"Nonsense, George," said his wife. "You are vexing, and very ridiculous. Why tease the girl? We have all made mistakes of that kind in our day, Betsey, my dear. You should have seen Mr. Selby himself, when he was a young man, and wanted to look his best. He could hardly walk--he hobbled--from the tightness of his boots."

"You are mean, Mary, to go back to that. If I did, it was only when I hoped to walk or dance with you."

"And you would have danced far better if your shoes had been a larger size. But truly, Betsey, if you will try the effect of a wet sponge on your face, you will find your own nice natural colour infinitely more becoming."

"I am afraid it will make me awful pale. I'd hate to look pale alongside Muriel, her colour brightens so when she gets animated. And there's Tilly Martindale; perhaps she'll be there, and I guess she's sure to have a colour, however she comes by it."

"They are not in the Church," said Mrs. Bunce, grandly.

"Nor am I, auntie. It's a party I'm going to." Public opinion, however, so freely expressed, had its effect, and Betsey returned to her room, to reappear more like her ordinary self, and accept with little satisfaction the congratulations and praises which good-hearted Mrs. Selby felt bound to shower upon her.

As the aunt and niece drew near their destination they felt their hack suddenly slow off into a walk.

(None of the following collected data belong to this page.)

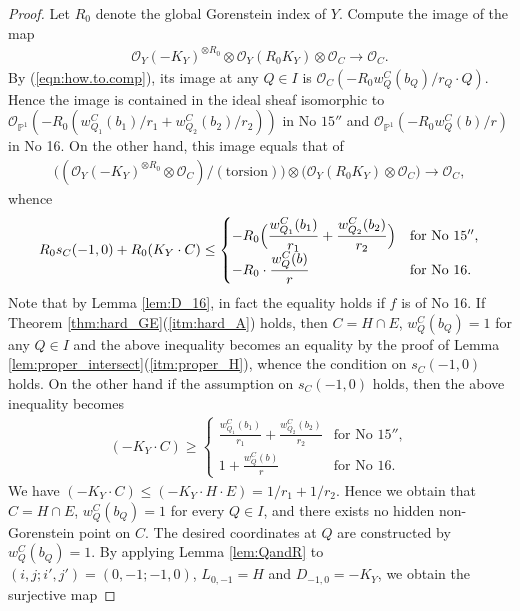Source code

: \documentclass[a4paper,11pt]{amsart}
\theoremstyle{definition}
\theoremstyle{remark}
\numberwithin{equation}{section}
\newcommand{\bP}{{\mathbb P}}
\newcommand{\cO}{{\mathcal O}}
\newcommand{\torsion}{\mathrm{torsion}}
\begin{document}
\begin{proof}
Let $R_0$ denote the global Gorenstein index of $Y$.
Compute the image of the map
\begin{align*}
\cO_Y(-K_Y)^{\otimes R_0} \otimes \cO_Y(R_0K_Y) \otimes \cO_C \to \cO_C.
\end{align*}
By (\ref{eqn:how.to.comp}),
its image at any $Q \in I$ is $\cO_C(-R_0w_{Q}^C(b_Q)/r_Q \cdot Q)$.
Hence the image is contained in the ideal sheaf isomorphic to
$\cO_{\bP^1}(-R_0(w_{Q_1}^C(b_1)/r_1+w_{Q_2}^C(b_2)/r_2))$
in No $\textrm{15}''$ and $\cO_{\bP^1}(-R_0w_Q^C(b)/r)$ in No 16.
On the other hand, this image equals that of
\begin{align*}
\bigl((\cO_Y(-K_Y)^{\otimes R_0} \otimes \cO_C)/(\torsion)\bigr)
\otimes \bigl(\cO_Y(R_0K_Y) \otimes \cO_C\bigr) \to \cO_C,
\end{align*}
whence
\begin{align*}
R_0s_C(-1,0)+R_0(K_Y \cdot C)\le
\begin{cases}
\displaystyle
-R_0\Bigl(\frac{w_{Q_1}^C(b_1)}{r_1}+\frac{w_{Q_2}^C(b_2)}{r_2}\Bigr) &
\textrm{for No $\textrm{15}''$}, \\
\displaystyle -R_0 \cdot \frac{w_Q^C(b)}{r} &
\textrm{for No 16}.
\end{cases}
\end{align*}
Note that by Lemma \ref{lem:D_16},
in fact the equality holds if $f$ is of No 16.
If Theorem \ref{thm:hard_GE}(\ref{itm:hard_A}) holds,
then $C=H \cap E$, $w_Q^C(b_Q)=1$ for any $Q \in I$
and the above inequality becomes an equality
by the proof of Lemma \ref{lem:proper_intersect}(\ref{itm:proper_H}),
whence the condition on $s_C(-1,0)$ holds.
On the other hand if the assumption on $s_C(-1,0)$ holds,
then the above inequality becomes
\begin{align*}
(-K_Y \cdot C)\ge
\begin{cases}
\displaystyle \frac{w_{Q_1}^C(b_1)}{r_1}+\frac{w_{Q_2}^C(b_2)}{r_2} &
\textrm{for No $\textrm{15}''$}, \\
\displaystyle 1+\frac{w_Q^C(b)}{r} &
\textrm{for No 16}.
\end{cases}
\end{align*}
We have $(-K_Y \cdot C) \le (-K_Y \cdot H \cdot E)=1/r_1+1/r_2$.
Hence we obtain that $C=H \cap E$, $w_Q^C(b_Q)=1$ for every $Q \in I$,
and there exists no hidden non-Gorenstein point on $C$.
The desired coordinates at $Q$ are constructed by $w_Q^C(b_Q)=1$.
By applying Lemma \ref{lem:QandR} to
$(i,j;i',j')=(0,-1;-1,0)$, $L_{0,-1}=H$ and $D_{-1,0}=-K_Y$,
we obtain the surjective map

\end{proof}
\end{document}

There was a sleigh in front of them, and when Betsey stood up, craning her short neck to reconnoitre, there was another in front of that, and another, and another. Then there were gates and an illuminated mansion beyond, up to which the line of sleighs was streaming, slowly and intermittently, as each in succession stopped to set down its load, and then vanished.

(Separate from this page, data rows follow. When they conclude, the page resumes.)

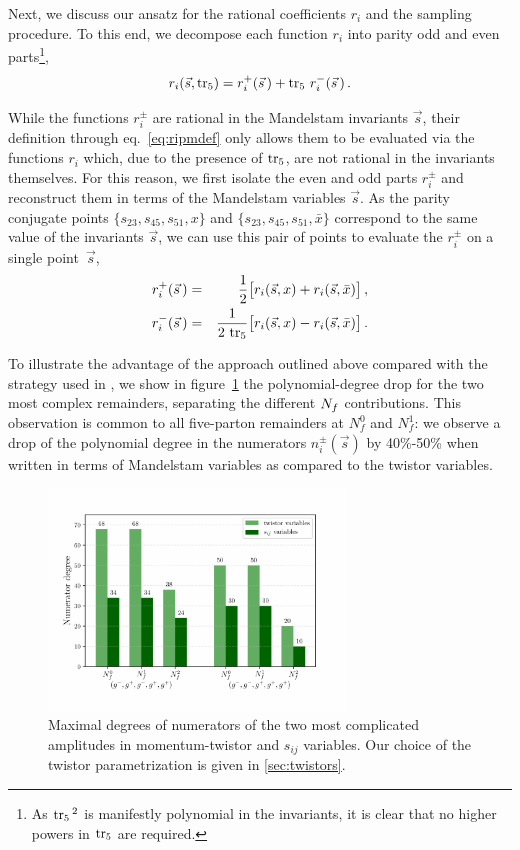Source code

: Next, we discuss our ansatz for the rational coefficients $r_i$ and the sampling procedure.
To this end, we decompose each function $r_i$ into parity odd and even parts\footnote{
  As $\operatorname{tr_5}{}^2$ is manifestly polynomial in the invariants, it is clear that
  no higher powers in $\operatorname{tr_5}$ are required. 
},
\begin{equation}
    \label{eq:ripmdef}
		 r_i(\vec s, \operatorname{tr_5} ) = r_i^+(\vec s\,)  + \operatorname{tr_5} \, r_i^-(\vec s\,)\,. 
\end{equation}
%

While the functions $r_i^{\pm}$  are rational in the Mandelstam 
invariants $\vec s$, their
definition through eq.~\eqref{eq:ripmdef} only allows them to be
evaluated via the functions $r_i$ which, due to the presence of
$\operatorname{tr_5}$, are not rational in the invariants themselves. 
For this reason, we first isolate the even and odd parts $r_i^\pm$
and reconstruct them in terms of the Mandelstam variables $\vec s$.
As the parity conjugate points $\{s_{23},s_{45},s_{51}, x\}$
and $\{s_{23},s_{45},s_{51}, \bar x\}$ 
correspond to  the same  value of the invariants $\vec s$, we can use
this pair of points to evaluate the $r_i^{\pm}$ on a single point~$\vec s$,
\begin{eqnarray}
		r^+_i(\vec s\, ) &=& \frac{1}{2} \big[ r_i(\vec s, x ) + r_i(\vec s,\bar x ) \big]\,,\\
		r^-_i(\vec s\, ) &=& \frac{1}{2\, \operatorname{tr_5} } \big[ r_i(\vec s,x ) - r_i(\vec s,\bar x ) \big]\,.
\end{eqnarray}



To illustrate the advantage of the approach outlined above compared with the
strategy used in \cite{Abreu:2018zmy}, we show in
figure~\ref{fig:degrees-twXsij}  the polynomial-degree drop for the
two most complex remainders, separating the different ${N_f}$ contributions.
This observation is common to all five-parton remainders at $N_f^0$ and $N_f^1$: 
we observe a drop of the polynomial degree in the numerators  $n_i^\pm(\vec s)$ by 
40\%-50\% when written in terms of Mandelstam variables as compared to the twistor 
variables.

\begin{figure}[ht]
  \centering
  \includegraphics[width = 0.7\textwidth]{plots/twistorXsijs_comparison.pdf}
  \caption{
    Maximal degrees of numerators of the two most complicated amplitudes in momentum-twistor and $s_{ij}$ variables.
    Our choice of the twistor parametrization is given in \cref{sec:twistors}.
  }
  \label{fig:degrees-twXsij}
\end{figure}



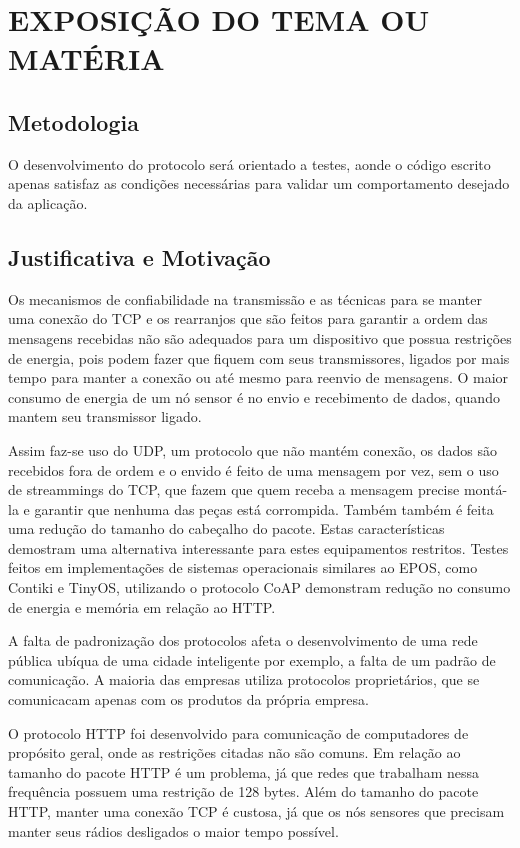 \section{EXPOSIÇÃO DO TEMA OU MATÉRIA}

\subsection{Metodologia}

O desenvolvimento do protocolo será orientado a testes, aonde o código escrito apenas satisfaz as condições necessárias para validar um comportamento desejado da aplicação.

\subsection{Justificativa e Motivação}

Os mecanismos de confiabilidade na transmissão e as técnicas para se manter uma conexão do TCP e os rearranjos que são feitos para garantir a ordem das mensagens recebidas não são adequados para um dispositivo que possua restrições de energia, pois podem fazer que fiquem com seus transmissores, ligados por mais tempo para manter a conexão ou até mesmo para reenvio de mensagens. O maior consumo de energia de um nó sensor é no envio e recebimento de dados, quando mantem seu transmissor ligado.

Assim faz-se uso do UDP, um protocolo que não mantém conexão, os dados são recebidos fora de ordem e o envido é feito de uma mensagem por vez, sem o uso de streammings do TCP, que fazem que quem receba a mensagem precise montá-la e garantir que nenhuma das peças está corrompida. Também também é feita uma redução do tamanho do cabeçalho do pacote. Estas características demostram uma alternativa interessante para estes equipamentos restritos. Testes feitos em implementações de sistemas operacionais similares ao EPOS, como Contiki e TinyOS, utilizando o protocolo CoAP demonstram redução no consumo de energia e memória em relação ao HTTP.

A falta de padronização dos protocolos afeta o desenvolvimento de uma rede pública ubíqua de uma cidade inteligente por exemplo, a falta de um padrão de comunicação. A maioria das empresas utiliza protocolos proprietários, que se comunicacam apenas com os produtos da própria empresa.

O protocolo HTTP foi desenvolvido para comunicação de computadores de propósito geral, onde as restrições citadas não são comuns. Em relação ao tamanho do pacote HTTP é um problema, já que redes que trabalham nessa frequência possuem uma restrição de 128 bytes.  Além do tamanho do pacote HTTP, manter uma conexão TCP é custosa, já que os nós sensores que precisam manter seus rádios desligados o maior tempo possível.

"I declare, auntie, we're in a procession! Ain't it cunning? and quite grand. The company will all arrive together, and there's no doubt they will make a grand entry, two and two with the music playing a march--just like there was in Tullover's Circus, last year, at St. Euphrase. Only we'll have to walk, on account of the stairs, and not having horses. I always knew it was the stage and the pulpit gave the law about speaking, but I didn't know before, it was the circus set the fashion for other things. Ain't it well, now, that I was there?--though you scarcely thought so at the time. You just keep as near me as you can, and I'll tell you what to do--all I know. But, to be sure, they'll be providin' us with beaux, and we'll have to go wherever the gentlemen take us. Ah! When I remember the lady in the yellow satin riding habit, with the knight in steel button armour and the peacock plume! It was something beyond. I don't see why steel button armour should not go quite as well with geranium poplin as yellow satin. But knights, if there are any, won't wear their uniform at a private party, I'm afraid. The Queen makes them keep it for wearing at the palace, most likely; but it's mean of her, all the same. However, black swallow-tails look real nice, with almost any colour a girl can put on, and it's just the very thing to tone down my geranium colour, and make it look moderate."

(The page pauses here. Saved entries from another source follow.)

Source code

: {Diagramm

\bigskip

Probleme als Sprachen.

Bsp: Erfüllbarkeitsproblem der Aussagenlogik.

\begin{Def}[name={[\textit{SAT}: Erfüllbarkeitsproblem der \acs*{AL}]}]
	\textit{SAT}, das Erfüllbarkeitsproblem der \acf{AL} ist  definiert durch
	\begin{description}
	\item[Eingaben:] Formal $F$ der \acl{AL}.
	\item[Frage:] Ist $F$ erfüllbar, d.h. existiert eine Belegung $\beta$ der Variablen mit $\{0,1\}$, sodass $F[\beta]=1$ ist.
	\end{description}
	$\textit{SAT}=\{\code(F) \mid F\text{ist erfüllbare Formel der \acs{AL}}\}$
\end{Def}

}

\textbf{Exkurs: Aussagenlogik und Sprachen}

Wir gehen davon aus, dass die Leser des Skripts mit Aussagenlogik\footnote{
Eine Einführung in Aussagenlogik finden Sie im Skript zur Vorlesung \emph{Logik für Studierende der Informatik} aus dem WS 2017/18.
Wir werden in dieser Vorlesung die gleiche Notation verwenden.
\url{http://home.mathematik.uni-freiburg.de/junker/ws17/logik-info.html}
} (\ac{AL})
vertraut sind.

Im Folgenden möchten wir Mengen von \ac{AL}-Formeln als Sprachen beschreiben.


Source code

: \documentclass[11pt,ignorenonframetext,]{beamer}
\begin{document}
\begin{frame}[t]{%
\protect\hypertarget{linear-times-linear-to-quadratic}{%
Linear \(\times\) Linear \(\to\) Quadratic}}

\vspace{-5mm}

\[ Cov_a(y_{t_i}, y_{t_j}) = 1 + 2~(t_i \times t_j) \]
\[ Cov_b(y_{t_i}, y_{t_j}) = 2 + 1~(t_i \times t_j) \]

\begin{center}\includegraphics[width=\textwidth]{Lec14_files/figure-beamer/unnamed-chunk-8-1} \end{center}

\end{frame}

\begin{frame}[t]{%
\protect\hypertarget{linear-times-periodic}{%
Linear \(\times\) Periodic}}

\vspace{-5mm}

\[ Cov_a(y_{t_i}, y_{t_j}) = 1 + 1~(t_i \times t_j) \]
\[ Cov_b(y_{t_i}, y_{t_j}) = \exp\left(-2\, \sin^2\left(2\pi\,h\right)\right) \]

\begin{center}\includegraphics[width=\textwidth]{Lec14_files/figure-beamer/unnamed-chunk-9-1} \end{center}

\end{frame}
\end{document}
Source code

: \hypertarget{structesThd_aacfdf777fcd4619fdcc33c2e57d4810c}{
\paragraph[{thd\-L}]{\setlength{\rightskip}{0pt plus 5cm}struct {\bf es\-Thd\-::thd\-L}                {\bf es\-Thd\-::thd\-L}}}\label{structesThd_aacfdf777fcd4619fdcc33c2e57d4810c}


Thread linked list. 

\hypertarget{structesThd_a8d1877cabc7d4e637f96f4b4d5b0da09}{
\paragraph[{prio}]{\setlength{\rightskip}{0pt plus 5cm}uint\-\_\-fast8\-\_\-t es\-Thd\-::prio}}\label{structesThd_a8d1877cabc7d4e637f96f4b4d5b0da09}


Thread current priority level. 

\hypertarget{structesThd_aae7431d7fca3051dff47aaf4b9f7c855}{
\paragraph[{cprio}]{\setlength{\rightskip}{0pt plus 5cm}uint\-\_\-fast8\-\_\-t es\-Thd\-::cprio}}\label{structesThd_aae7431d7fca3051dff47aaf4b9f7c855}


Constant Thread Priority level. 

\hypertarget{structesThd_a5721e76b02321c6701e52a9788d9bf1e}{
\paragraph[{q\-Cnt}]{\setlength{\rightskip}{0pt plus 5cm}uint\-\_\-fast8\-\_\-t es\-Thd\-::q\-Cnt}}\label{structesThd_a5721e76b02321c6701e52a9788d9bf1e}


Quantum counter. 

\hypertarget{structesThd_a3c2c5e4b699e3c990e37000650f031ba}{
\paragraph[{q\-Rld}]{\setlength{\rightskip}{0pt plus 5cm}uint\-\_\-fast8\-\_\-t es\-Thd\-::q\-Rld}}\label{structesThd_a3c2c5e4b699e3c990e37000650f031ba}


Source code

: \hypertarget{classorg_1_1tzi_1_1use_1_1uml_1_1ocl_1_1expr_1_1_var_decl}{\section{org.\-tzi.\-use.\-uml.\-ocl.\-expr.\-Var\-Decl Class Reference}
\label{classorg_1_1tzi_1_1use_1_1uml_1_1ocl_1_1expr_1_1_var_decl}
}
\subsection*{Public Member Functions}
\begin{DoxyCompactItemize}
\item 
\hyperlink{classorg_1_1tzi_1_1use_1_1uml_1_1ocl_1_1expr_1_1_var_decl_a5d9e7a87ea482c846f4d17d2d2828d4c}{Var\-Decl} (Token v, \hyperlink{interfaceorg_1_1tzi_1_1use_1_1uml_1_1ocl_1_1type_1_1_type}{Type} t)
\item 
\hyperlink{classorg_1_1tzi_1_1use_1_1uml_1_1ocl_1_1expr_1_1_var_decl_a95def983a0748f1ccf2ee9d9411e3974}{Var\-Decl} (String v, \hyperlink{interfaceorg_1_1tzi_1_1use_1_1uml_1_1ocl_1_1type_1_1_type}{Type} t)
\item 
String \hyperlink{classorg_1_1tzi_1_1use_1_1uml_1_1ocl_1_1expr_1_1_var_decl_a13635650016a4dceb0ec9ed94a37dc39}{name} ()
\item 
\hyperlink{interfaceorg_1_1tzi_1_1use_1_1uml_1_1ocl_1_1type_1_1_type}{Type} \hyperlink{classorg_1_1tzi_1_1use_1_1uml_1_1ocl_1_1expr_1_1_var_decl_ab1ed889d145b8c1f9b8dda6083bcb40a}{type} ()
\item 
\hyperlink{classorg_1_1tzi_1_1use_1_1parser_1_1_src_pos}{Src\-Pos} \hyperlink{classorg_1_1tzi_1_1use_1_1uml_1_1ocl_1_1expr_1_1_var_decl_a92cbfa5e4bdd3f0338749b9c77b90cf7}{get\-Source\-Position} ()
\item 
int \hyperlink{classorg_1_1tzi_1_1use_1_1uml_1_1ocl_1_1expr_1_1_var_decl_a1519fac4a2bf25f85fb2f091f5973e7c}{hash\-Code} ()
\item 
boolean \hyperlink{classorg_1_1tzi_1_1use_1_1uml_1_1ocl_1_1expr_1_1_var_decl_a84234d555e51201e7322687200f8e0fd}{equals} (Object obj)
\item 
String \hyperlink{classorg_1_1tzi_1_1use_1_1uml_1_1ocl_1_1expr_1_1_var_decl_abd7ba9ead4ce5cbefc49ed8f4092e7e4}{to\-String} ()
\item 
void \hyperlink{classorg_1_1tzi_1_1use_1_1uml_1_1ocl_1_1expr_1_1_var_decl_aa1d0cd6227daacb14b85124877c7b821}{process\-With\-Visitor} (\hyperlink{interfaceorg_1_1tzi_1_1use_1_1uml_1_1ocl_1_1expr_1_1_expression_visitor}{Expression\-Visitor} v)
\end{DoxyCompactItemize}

There was no place for Mrs. Bunce to slip in a word as her niece ran on in a continuous monologue--soliloquy--rather, for she was merely thinking aloud, and her thoughts had grown so engrossing that she probably would not have heard, had she been spoken to. Presently the sleigh came to a final halt, and it was their own turn to alight and follow the stream of cloaked figures up the stairs. A counter-stream of those who had disentangled themselves, like moths escaped from the dusky chrysalids, and were rustling their airy glories into form, passed them on the banister side, while the arrivals not yet perfected in the cloak-room slunk upwards by the wall.

Betsey's breath seemed to forsake her in one little gasp of ecstasy. She followed her aunt upwards mechanically. Her consciousness had gathered itself into her eyes, and sat there all athirst, drinking in impressions from the novel scene. The scent of flowers was everywhere, and the sound of sackbut, psaltery, fiddle, and all that she could dream of festive music. Through the open doors below, as she ascended, appeared dancing figures, whirling and vanishing in endless succession. Lamps and glitter seemed everywhere, and gowns of every hue--a moving rainbow. She could only liken it to the description from a New York pantomime in that morning's newspaper of the "Halls of Dazzling Light." The hall-way, which she looked down on as she went up, was filled with people in evening dress, circulating to and fro, and a stream of people in festive array was passing her on the stairs--velvets, satins, jewellery, lace and flowers, not to speak of niceties in hair-dressing and general arrangement, which it had not hitherto entered into her mind to conceive, but were still so beautiful. She caught them all in the passage of her eye across that serried stream as she went up a flight of stairs. She was a born milliner, as the upper Canadiennie not very seldom is.